Philippa Gregory spent ten years researching 900 years of women making history with names of ordinary women featured in this book, Mathilda Penne, Skinner, Joanna de Boneye, Widow, Joan Hampcock and Isabella Brembole, agitators. Elena Couper, pin-maker, Katherine Cantilupe who claimed her husband had no genitals. Prone Joan, Prostitute. Edith Swanders, thief , Kate Slater, factory worker. Mary Davis gravedigger, Johanna Mason, nun accused of sleeping with another nun Anne Bonny, cross-dressing pirate. Elizabeth Wilkinson, Prizefighter.

Using research skills honed in her work as one of our foremost historical novelists, Gregory trawled through court records to find ighway women, beggars and shepherdesses, through newspapers and diaries to find murderers and brides, housewives and pirates, female husbands and hermits. The ‘normal women’ you will meet in her pages went to war, ploughed the fields, campaigned, wrote, and loved. They rode in jousts, flew Spitfires, issued their own currency and built ships, corn mills and houses as part of their everyday lives They committed crimes, or treason, worshipped many gods, cooked and nursed, invented things and rioted. A lot. They built our society to be as diverse and varied as the women themselves. They are there in the archives – if you look – and they made our history.

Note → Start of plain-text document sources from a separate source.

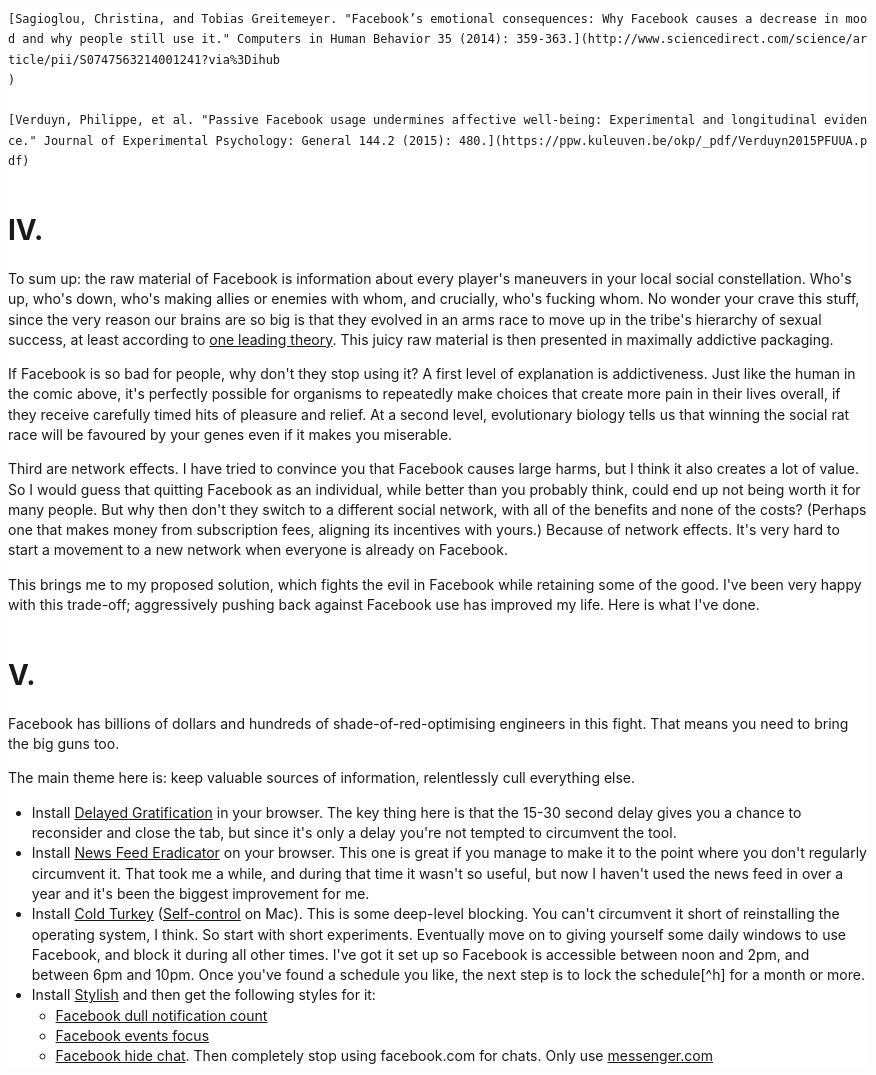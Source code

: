     [Sagioglou, Christina, and Tobias Greitemeyer. "Facebook’s emotional consequences: Why Facebook causes a decrease in mood and why people still use it." Computers in Human Behavior 35 (2014): 359-363.](http://www.sciencedirect.com/science/article/pii/S0747563214001241?via%3Dihub
    )
    
    [Verduyn, Philippe, et al. "Passive Facebook usage undermines affective well-being: Experimental and longitudinal evidence." Journal of Experimental Psychology: General 144.2 (2015): 480.](https://ppw.kuleuven.be/okp/_pdf/Verduyn2015PFUUA.pdf)
    

# IV.
To sum up: the raw material of Facebook is information about every player's maneuvers in your local social constellation. Who's up, who's down, who's making allies or enemies with whom, and crucially, who's fucking whom. No wonder your crave this stuff, since the very reason our brains are so big is that they evolved in an arms race to move up in the tribe's hierarchy of sexual success, at least according to [one leading theory](https://www.amazon.co.uk/Mating-Mind-Sexual-Choice-Evolution/dp/0099288249
). This juicy raw material is then presented in maximally addictive packaging.

If Facebook is so bad for people, why don't they stop using it? A first level of explanation is addictiveness. Just like the human in the comic above, it's perfectly possible for organisms to repeatedly make choices that create more pain in their lives overall, if they receive carefully timed hits of pleasure and relief. At a second level, evolutionary biology tells us that winning the social rat race will be favoured by your genes even if it makes you miserable.

Third are network effects. I have tried to convince you that Facebook causes large harms, but I think it also creates a lot of value. So I would guess that quitting Facebook as an individual, while better than you probably think, could end up not being worth it for many people. But why then don't they switch to a different social network, with all of the benefits and none of the costs? (Perhaps one that makes money from subscription fees, aligning its incentives with yours.) Because of network effects. It's very hard to start a movement to a new network when everyone is already on Facebook.

This brings me to my proposed solution, which fights the evil in Facebook while retaining some of the good. I've been very happy with this trade-off; aggressively pushing back against Facebook use has improved my life. Here is what I've done.

# V.

Facebook has billions of dollars and hundreds of shade-of-red-optimising engineers in this fight. That means you need to bring the big guns too.

The main theme here is: keep valuable sources of information, relentlessly cull everything else.


* Install [Delayed Gratification](https://chrome.google.com/webstore/detail/delayed-gratification/ifhndomfnbmggdgodaicfebeggdphlcn?hl=en) in your browser. The key thing here is that the 15-30 second delay gives you a chance to reconsider and close the tab, but since it's only a delay you're not tempted to circumvent the tool.
* Install [News Feed Eradicator](https://chrome.google.com/webstore/detail/news-feed-eradicator-for/fjcldmjmjhkklehbacihaiopjklihlgg?hl=en) on your browser. This one is great if you manage to make it to the point where you don't regularly circumvent it. That took me a while, and during that time it wasn't so useful, but now I haven't used the news feed in over a year and it's been the biggest improvement for me.
* Install [Cold Turkey](https://getcoldturkey.com/#) ([Self-control](https://selfcontrolapp.com/) on Mac). This is some deep-level blocking. You can't circumvent it short of reinstalling the operating system, I think. So start with short experiments. Eventually move on to giving yourself some daily windows to use Facebook, and block it during all other times. I've got it set up so Facebook is accessible between noon and 2pm, and between 6pm and 10pm. Once you've found a schedule you like, the next step is to lock the schedule[^h] for a month or more.
* Install [Stylish](https://chrome.google.com/webstore/detail/stylish-custom-themes-for/fjnbnpbmkenffdnngjfgmeleoegfcffe?hl=en) and then get the following styles for it:
  * [Facebook dull notification count](http://userstyles.org/styles/133753)
  * [Facebook events focus](https://userstyles.org/styles/109511/facebook-events-focus) 
  * [Facebook hide chat](https://userstyles.org/styles/128439/facebook-hide-chat). Then completely stop using facebook.com for chats. Only use [messenger.com](http://messenger.com)

[^scale]: Averages were less than 2 on the following scale: 1: Very rarely, 2: Rarely, 3: Sometimes, 4: Often, 5: Very often.
[^quot]:  Typical quote: "every moment of potential boredom in your life—say, having to wait five minutes in line or sit alone in a restaurant until a friend arrives—is relieved with a quick glance at your smartphone."
[^envy]: For much more on envy, see [Krasnova, Hanna, et al. "Envy on Facebook: A hidden threat to users’ life satisfaction?." (2013): 1477-1491](http://www.ara.cat/2013/01/28/855594433.pdf).
[^e]: If you find yourself using the mobile web interface, log out, set it to never remember your username or password, and pick a really long and annoying password.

Gregory, aims elevate ordinary women as the engine room of social and cultural change, from the Bayeux Tapestry- which features 632 men, 200 horses, 55 dogs, 93 penises, and five women mostly being bludgeoned and ending with the Church of England’s grudging acceptance that women have spiritual equality, which represents she says, the “last stand of the patriarchy on the last hill”.

Although women have always been regarded as naturally inferior, in reality they make the world go round. They are the healthy, strong, intelligent, spiritual and sexual beings who did everything nurtured families, farms and businesses, dug graves, birthed babies, staffed factories, led riots and held communities together.

The Black Death in the mid-14th century was a game-changer for female influence. As the population of England halved , the church got desperate, declaring that if no priest or man was available the dying could confess their suns even to women. So many men died  that women found themselves taking over family plot of land and inheriting businesses, Labourers were in such demand that women earned equal wages, took up 30 per cent of apprenticeships and found better jobs, If leprosy was caused by menstruating women, women in general must have caused the Great Plague y their wantonness, wearing clothes so tight that they wore a fox tail hanging down inside their skirts at the back to hide their arses.

 Several medieval cities banned prostitution, others required them to wear a striped or yellow hood to identify them as immoral women.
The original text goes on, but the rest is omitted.